THE DATA:

_ _ _ _ _ _ _

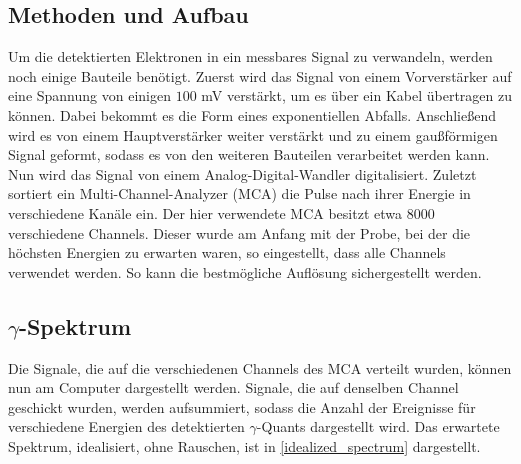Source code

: \subsection{Methoden und Aufbau}
Um die detektierten Elektronen in ein messbares Signal zu verwandeln, werden noch einige Bauteile benötigt. Zuerst wird das Signal von einem Vorverstärker auf eine Spannung von einigen $100$ mV verstärkt, um es über ein Kabel übertragen zu können. Dabei bekommt es die Form eines exponentiellen Abfalls. Anschließend wird es von einem Hauptverstärker weiter verstärkt und zu einem gaußförmigen Signal geformt, sodass es von den weiteren Bauteilen verarbeitet werden kann. Nun wird das Signal von einem Analog-Digital-Wandler digitalisiert. Zuletzt sortiert ein Multi-Channel-Analyzer (MCA) die Pulse nach ihrer Energie in verschiedene Kanäle ein. Der hier verwendete MCA besitzt etwa $8000$ verschiedene Channels. Dieser wurde am Anfang mit der Probe, bei der die höchsten Energien zu erwarten waren, so eingestellt, dass alle Channels verwendet werden. So kann die bestmögliche Auflösung sichergestellt werden.

\subsection{$\gamma$-Spektrum}
Die Signale, die auf die verschiedenen Channels des MCA verteilt wurden, können nun am Computer dargestellt werden. Signale, die auf denselben Channel geschickt wurden, werden aufsummiert, sodass die Anzahl der Ereignisse für verschiedene Energien des detektierten $\gamma$-Quants dargestellt wird. Das erwartete Spektrum, idealisiert, ohne Rauschen, ist in \cref{idealized_spectrum} dargestellt.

_ _ _ _ _ _ _

PROBLEM TO SOLVE:
An exact copy of the entries above, with no pictures, is the required answer.

RESULT BELOW:
Source code

: \subsection{Methoden und Aufbau}
Um die detektierten Elektronen in ein messbares Signal zu verwandeln, werden noch einige Bauteile benötigt. Zuerst wird das Signal von einem Vorverstärker auf eine Spannung von einigen $100$ mV verstärkt, um es über ein Kabel übertragen zu können. Dabei bekommt es die Form eines exponentiellen Abfalls. Anschließend wird es von einem Hauptverstärker weiter verstärkt und zu einem gaußförmigen Signal geformt, sodass es von den weiteren Bauteilen verarbeitet werden kann. Nun wird das Signal von einem Analog-Digital-Wandler digitalisiert. Zuletzt sortiert ein Multi-Channel-Analyzer (MCA) die Pulse nach ihrer Energie in verschiedene Kanäle ein. Der hier verwendete MCA besitzt etwa $8000$ verschiedene Channels. Dieser wurde am Anfang mit der Probe, bei der die höchsten Energien zu erwarten waren, so eingestellt, dass alle Channels verwendet werden. So kann die bestmögliche Auflösung sichergestellt werden.

\subsection{$\gamma$-Spektrum}
Die Signale, die auf die verschiedenen Channels des MCA verteilt wurden, können nun am Computer dargestellt werden. Signale, die auf denselben Channel geschickt wurden, werden aufsummiert, sodass die Anzahl der Ereignisse für verschiedene Energien des detektierten $\gamma$-Quants dargestellt wird. Das erwartete Spektrum, idealisiert, ohne Rauschen, ist in \cref{idealized_spectrum} dargestellt.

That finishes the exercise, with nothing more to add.